Quickstart guide#

Get ready#

MolSysMT is currently distributed as a conda package. As such, to follow this quickstart guide, we recommend the next steps.

Install Conda in your machine and create a new working environment:

conda create -n MolSysMT python=3.12

Activate the new environment and install MolSysMT and Jupyter Lab:

conda activate MolSysMT
conda install -c uibcdf molsysmt
conda install -c conda-forge jupyterlab

Finally, launch Jupyter Lab and in a new Python notebook import the library:

import molsysmt as msm

A molecular system#

Let’s define a first molecular system with a PDB id.

molecular_system = '181L'

In MolSysMT’s language, a molecular system can have different forms. For example, a PDB id, the corresponding PDB file or BinaryCIF file, a trajectory object of mdtraj or pytraj, an NGLWidget of nglview, or a MolSys native object of MolSysMT, can be all different forms of a molecular system. And not every form has the same attributes. Some forms contain a list of atom names, atom residues, chains… and other contain spatial coordinates of their atoms, velocities… but they can be all different representations of the same system.
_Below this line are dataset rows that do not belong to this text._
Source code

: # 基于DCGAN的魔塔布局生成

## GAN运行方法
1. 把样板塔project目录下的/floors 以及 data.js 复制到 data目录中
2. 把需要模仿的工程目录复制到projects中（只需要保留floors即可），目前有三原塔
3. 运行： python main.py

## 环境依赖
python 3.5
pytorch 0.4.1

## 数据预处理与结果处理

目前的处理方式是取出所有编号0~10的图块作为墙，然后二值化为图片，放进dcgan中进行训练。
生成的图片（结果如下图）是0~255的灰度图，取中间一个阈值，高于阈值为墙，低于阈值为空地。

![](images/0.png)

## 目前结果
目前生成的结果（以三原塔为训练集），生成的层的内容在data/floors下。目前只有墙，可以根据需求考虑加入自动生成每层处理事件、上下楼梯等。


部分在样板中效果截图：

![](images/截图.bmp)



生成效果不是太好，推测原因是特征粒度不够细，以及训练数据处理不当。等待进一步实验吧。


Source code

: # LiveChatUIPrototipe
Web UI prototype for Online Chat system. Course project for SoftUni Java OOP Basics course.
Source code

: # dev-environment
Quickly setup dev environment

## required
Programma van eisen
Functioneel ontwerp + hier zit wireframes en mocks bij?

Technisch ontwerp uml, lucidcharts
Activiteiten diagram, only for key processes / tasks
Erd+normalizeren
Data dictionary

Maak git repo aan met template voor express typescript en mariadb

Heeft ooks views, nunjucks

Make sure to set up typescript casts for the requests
form = msm.get_form(molecular_system)
print(f'The molecular system has the "{form}" form')
The molecular system has the "string:pdb_id" form

We can get a description any molecular system with the help of the molsysmt.info function:

msm.info(molecular_system)
form n_atoms n_groups n_components n_chains n_molecules n_entities n_waters n_ions n_small_molecules n_proteins n_structures
string:pdb_id 1441 302 141 6 141 5 136 2 2 1 1

To follow with this “Quick guide”, we will need an appropriate form of our system. Let’s try to work with the native form molsysmt.MolSys since working all the time with the PDB id is not efficient. Forms conversions can be done with one of the most relevant MolSysMT basic functions: molsysmt.convert().

molecular_system = msm.convert(molecular_system, to_form='molsysmt.MolSys')

old_form = form
form = msm.get_form(molecular_system)
print(f'The molecular system was converted from "{old_form}" to "{form}"')
The molecular system was converted from "string:pdb_id" to "molsysmt.MolSys"

Note

MolSysMT includes some native forms such as ‘molsysmt.MolSys’, ‘molsysmt.Topology’ or ‘molsysmt.Structures’.

Elements selection#

One of the most common steps in every workflow when working with a molecular system model is the elements selection.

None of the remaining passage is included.